Problem statement.
Through the line that contains "07:37:30 CET 2023", return the data below exactly, starting at its first line; leave the rest out.

____ Exercise data

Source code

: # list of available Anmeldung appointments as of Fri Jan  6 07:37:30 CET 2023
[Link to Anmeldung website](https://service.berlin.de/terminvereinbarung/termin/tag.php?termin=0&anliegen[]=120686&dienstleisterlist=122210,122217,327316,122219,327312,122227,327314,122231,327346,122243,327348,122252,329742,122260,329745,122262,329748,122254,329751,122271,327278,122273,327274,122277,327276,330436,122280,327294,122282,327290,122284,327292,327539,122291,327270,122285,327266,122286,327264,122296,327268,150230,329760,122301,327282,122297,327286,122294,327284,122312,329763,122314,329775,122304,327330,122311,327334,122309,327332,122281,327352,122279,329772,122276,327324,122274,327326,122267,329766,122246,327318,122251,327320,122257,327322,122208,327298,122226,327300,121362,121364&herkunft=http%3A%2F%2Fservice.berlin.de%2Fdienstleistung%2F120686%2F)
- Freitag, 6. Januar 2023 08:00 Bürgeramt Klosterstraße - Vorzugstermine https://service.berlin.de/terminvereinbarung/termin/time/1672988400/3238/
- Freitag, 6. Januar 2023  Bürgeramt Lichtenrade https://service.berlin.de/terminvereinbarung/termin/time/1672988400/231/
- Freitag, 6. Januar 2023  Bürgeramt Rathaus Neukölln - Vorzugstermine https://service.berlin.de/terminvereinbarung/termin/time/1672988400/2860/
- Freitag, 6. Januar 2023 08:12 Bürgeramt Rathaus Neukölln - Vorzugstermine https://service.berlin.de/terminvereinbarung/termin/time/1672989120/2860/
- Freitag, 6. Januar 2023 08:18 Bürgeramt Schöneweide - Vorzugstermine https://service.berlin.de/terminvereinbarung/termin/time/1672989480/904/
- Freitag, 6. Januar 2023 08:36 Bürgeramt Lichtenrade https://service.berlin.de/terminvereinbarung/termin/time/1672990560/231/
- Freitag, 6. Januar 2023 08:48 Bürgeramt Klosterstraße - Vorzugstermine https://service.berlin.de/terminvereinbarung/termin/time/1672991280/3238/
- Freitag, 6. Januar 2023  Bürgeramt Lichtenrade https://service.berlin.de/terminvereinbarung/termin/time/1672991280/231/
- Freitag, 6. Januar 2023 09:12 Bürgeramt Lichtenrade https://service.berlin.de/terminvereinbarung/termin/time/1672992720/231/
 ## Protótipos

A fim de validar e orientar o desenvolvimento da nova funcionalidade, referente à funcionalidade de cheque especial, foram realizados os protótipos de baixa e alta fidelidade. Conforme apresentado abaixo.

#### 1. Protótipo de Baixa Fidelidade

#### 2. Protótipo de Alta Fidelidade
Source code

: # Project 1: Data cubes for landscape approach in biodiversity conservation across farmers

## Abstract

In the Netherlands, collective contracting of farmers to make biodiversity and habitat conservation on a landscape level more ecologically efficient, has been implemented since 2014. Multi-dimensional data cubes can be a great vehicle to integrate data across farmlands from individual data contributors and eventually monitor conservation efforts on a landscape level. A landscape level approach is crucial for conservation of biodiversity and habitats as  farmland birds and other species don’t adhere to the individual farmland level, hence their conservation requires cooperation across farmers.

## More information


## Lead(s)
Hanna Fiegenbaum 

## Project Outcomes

________

Answer to the exercise.
Source code

: # list of available Anmeldung appointments as of Fri Jan  6 07:37:30 CET 2023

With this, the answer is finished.